Objective To summarize the research progress on the regulation of hepatic sinusoidal microenvironment to promote liver regeneration based on liver sinusoidal endothelial cells (LSECs), aiming to further clarify the mechanism of liver regeneration and provide new ideas and methods for clinical promotion of liver regeneration and prevention of liver failure. Method The basic and clinical research studies on LSECs and liver regeneration at home and abroad in recent years were searched and reviewed.

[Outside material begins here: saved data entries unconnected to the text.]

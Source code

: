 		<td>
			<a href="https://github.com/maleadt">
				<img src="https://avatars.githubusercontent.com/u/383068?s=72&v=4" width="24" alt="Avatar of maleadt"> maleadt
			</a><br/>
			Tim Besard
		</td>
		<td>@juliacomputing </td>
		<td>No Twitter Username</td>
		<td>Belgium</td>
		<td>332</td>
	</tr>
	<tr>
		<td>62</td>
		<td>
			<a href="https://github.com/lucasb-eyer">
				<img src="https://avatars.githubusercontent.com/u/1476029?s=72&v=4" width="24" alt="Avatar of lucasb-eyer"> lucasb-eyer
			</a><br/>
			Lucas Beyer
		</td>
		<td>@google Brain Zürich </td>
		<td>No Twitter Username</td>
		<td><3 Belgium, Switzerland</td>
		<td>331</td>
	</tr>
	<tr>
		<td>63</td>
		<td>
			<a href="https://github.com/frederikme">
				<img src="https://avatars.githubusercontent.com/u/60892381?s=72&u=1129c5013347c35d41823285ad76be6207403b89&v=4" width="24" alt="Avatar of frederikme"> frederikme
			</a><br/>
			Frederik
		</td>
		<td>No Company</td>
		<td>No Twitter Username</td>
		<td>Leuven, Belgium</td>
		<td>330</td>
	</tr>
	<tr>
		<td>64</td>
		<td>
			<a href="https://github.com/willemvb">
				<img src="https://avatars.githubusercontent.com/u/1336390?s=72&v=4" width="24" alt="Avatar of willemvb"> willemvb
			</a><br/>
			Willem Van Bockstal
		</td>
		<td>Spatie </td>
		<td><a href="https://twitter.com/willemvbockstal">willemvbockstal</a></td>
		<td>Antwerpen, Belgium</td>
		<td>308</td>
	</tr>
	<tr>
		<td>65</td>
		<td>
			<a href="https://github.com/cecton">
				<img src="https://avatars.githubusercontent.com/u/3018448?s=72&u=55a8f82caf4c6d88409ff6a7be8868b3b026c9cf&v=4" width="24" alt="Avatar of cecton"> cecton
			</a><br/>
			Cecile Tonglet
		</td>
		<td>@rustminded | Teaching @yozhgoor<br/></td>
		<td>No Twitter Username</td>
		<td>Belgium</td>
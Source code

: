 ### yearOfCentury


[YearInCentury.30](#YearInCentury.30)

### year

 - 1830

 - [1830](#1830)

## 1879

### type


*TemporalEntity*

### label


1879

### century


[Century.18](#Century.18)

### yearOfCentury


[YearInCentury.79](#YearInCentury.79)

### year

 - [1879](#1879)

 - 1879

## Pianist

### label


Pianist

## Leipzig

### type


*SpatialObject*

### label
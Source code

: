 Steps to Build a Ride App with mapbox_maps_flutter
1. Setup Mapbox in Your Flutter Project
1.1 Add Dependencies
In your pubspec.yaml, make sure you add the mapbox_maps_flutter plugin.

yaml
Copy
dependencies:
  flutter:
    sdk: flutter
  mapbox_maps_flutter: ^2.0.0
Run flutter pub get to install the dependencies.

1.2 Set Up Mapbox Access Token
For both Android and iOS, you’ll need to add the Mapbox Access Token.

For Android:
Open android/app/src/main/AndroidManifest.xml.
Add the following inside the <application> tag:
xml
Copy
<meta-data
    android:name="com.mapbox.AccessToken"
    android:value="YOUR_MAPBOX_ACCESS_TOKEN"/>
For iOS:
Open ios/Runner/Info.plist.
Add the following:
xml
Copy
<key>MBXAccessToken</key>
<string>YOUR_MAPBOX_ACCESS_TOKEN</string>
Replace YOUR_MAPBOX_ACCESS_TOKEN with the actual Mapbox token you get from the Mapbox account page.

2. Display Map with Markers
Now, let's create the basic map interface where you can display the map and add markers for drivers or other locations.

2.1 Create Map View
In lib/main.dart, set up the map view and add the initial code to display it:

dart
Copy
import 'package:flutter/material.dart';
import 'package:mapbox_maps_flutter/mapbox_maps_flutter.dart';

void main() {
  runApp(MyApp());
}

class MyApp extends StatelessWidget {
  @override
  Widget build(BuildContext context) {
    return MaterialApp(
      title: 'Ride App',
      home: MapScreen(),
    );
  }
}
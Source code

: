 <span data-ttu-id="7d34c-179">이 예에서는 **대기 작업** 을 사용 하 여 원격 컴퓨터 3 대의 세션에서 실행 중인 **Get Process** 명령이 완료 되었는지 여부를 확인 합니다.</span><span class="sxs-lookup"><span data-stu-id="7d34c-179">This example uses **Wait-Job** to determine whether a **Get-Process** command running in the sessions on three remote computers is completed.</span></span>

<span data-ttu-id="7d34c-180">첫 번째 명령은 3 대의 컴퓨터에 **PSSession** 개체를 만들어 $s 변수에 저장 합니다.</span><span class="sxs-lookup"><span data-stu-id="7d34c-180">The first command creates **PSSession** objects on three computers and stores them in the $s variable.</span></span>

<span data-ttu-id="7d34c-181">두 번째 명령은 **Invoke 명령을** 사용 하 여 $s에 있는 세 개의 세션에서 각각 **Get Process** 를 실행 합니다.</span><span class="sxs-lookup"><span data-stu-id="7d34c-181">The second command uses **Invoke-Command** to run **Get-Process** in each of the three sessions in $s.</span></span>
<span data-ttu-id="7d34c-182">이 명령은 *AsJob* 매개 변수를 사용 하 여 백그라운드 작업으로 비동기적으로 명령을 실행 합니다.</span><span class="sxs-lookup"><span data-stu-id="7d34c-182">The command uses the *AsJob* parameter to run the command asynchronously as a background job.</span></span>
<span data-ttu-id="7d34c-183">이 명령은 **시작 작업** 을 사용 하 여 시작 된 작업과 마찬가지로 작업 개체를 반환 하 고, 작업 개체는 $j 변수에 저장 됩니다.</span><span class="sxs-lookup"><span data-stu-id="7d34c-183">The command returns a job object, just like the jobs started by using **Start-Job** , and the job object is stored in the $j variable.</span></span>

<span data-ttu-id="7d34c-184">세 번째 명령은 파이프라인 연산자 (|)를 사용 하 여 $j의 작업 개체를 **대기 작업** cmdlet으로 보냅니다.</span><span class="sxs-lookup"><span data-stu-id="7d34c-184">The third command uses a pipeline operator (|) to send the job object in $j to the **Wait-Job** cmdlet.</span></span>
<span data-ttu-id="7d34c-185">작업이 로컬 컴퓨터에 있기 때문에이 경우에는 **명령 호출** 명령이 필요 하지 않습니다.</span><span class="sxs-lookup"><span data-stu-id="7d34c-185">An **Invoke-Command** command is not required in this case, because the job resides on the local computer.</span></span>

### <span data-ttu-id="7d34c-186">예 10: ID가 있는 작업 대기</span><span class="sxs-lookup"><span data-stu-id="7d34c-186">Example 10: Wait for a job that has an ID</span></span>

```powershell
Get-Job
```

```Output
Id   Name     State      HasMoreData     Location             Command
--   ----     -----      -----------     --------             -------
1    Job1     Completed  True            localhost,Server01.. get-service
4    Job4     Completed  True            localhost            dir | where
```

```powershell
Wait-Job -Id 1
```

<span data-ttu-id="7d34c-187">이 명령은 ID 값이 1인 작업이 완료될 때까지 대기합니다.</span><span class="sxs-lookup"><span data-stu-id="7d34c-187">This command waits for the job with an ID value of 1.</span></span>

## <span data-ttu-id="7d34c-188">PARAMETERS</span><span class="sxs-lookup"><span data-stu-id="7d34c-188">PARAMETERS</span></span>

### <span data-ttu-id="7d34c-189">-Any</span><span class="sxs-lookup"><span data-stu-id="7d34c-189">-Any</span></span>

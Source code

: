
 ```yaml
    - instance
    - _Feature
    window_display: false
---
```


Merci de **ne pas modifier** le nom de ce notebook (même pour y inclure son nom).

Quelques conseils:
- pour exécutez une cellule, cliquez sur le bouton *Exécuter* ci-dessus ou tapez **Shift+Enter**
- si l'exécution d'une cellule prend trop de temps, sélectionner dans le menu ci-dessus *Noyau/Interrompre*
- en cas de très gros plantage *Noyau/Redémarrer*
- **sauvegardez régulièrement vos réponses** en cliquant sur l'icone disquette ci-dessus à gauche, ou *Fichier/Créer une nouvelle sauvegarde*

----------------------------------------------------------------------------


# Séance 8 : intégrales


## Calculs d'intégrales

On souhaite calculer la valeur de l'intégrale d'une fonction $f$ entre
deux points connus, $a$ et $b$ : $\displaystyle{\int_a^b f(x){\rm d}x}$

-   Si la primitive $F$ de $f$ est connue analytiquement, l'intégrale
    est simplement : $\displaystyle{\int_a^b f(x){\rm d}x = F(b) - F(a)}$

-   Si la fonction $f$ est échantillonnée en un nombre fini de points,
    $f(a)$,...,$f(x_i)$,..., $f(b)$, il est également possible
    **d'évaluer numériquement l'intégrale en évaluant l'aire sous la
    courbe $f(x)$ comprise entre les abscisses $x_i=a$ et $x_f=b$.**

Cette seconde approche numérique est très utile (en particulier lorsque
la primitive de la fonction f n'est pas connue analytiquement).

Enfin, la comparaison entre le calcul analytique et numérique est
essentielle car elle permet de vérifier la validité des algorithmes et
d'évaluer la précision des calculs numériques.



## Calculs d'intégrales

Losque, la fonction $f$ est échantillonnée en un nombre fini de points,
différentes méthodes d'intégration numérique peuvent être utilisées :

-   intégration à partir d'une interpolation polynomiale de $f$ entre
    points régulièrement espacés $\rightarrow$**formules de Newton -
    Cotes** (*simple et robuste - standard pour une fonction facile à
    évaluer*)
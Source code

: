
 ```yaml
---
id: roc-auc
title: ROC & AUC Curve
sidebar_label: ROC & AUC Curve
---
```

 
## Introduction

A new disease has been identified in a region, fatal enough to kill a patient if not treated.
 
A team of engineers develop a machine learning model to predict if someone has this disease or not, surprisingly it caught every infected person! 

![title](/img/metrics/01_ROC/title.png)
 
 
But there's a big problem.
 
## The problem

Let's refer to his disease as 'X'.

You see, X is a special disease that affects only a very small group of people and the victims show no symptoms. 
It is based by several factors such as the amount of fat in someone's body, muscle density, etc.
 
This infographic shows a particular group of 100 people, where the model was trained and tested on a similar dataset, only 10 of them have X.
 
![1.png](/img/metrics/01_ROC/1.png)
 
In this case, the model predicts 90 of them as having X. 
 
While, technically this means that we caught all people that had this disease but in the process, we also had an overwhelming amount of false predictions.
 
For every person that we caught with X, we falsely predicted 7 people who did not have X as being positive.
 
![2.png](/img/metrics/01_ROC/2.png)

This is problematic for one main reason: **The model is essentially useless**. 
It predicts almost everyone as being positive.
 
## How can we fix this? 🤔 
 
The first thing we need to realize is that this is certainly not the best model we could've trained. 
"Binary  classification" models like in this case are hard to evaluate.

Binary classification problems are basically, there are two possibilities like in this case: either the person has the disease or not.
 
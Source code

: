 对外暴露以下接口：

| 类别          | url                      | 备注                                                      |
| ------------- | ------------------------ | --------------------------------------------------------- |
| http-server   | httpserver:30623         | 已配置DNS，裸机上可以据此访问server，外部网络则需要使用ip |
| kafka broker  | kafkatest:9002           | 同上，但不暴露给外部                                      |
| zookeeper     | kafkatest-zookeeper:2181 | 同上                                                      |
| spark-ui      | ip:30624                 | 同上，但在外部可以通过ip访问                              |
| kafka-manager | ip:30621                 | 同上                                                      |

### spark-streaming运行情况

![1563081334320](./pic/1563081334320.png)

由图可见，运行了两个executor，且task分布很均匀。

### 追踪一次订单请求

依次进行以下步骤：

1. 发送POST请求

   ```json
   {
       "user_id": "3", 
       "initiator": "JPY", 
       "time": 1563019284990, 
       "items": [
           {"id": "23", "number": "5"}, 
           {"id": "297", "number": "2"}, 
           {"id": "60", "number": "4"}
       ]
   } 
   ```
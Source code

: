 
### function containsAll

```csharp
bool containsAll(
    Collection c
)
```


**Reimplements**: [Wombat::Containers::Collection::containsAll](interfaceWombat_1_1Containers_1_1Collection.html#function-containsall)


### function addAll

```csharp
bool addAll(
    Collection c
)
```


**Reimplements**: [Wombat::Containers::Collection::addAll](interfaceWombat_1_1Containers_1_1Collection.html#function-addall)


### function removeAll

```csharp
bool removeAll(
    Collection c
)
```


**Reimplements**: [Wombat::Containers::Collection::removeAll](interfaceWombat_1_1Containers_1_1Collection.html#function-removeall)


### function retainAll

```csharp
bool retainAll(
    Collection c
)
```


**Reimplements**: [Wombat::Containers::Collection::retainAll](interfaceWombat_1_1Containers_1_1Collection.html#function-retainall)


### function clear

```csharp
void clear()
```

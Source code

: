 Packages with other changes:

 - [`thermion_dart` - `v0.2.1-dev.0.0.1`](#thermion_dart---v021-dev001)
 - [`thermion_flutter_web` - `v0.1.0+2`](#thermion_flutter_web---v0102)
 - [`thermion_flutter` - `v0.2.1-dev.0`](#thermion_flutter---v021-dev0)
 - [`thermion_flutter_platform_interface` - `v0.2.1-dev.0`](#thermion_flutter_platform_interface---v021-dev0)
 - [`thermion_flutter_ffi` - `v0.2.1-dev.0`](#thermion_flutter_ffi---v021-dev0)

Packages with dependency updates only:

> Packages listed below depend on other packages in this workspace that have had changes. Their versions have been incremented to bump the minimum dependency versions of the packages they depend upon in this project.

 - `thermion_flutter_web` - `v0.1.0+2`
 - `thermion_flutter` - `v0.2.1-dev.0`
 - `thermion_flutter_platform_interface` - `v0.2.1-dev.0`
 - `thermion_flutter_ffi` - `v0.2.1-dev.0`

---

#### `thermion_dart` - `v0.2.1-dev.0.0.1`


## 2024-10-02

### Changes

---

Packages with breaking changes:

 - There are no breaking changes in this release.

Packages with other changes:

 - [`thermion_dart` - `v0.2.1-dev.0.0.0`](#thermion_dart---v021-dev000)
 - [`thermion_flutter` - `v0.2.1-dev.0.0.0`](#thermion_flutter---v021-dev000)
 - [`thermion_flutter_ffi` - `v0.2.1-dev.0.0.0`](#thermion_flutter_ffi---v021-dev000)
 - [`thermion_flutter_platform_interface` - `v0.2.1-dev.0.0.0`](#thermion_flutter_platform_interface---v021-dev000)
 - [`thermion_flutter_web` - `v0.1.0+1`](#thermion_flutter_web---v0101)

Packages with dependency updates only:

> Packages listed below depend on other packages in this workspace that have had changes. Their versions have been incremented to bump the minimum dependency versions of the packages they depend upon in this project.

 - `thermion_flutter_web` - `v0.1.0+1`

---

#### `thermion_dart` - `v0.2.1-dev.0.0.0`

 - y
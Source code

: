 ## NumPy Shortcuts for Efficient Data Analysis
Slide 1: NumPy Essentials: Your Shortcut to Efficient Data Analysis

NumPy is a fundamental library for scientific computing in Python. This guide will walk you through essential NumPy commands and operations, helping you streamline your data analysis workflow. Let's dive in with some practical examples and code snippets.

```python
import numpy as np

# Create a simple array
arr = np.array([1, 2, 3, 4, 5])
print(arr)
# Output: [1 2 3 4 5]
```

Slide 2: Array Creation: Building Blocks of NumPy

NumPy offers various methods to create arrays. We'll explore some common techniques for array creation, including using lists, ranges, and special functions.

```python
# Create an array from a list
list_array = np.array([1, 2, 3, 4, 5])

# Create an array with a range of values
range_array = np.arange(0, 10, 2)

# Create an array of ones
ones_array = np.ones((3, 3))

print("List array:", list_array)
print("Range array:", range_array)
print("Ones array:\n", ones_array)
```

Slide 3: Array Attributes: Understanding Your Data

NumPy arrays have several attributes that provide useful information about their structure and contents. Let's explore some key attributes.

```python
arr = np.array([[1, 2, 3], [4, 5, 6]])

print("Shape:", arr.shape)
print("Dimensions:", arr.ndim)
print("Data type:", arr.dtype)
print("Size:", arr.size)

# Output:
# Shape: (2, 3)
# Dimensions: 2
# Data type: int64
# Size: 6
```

Results Differentiated LSECs played an important role in liver regeneration, regulated the homeostasis of hepatic sinusoid microenvironment by paracrine and autocrine, and participated in the whole process of promoting liver regeneration, such as hepatocyte proliferation and neovascularization after acute and chronic liver injury. Conclusion In the process of liver regeneration after all kinds of acute and chronic liver injury, LSECs promote liver regeneration by regulating hepatic sinusoid microenvironment, which will provide new strategies and methods for clinical promotion of liver regeneration and prevention of liver failure after hepatectomy.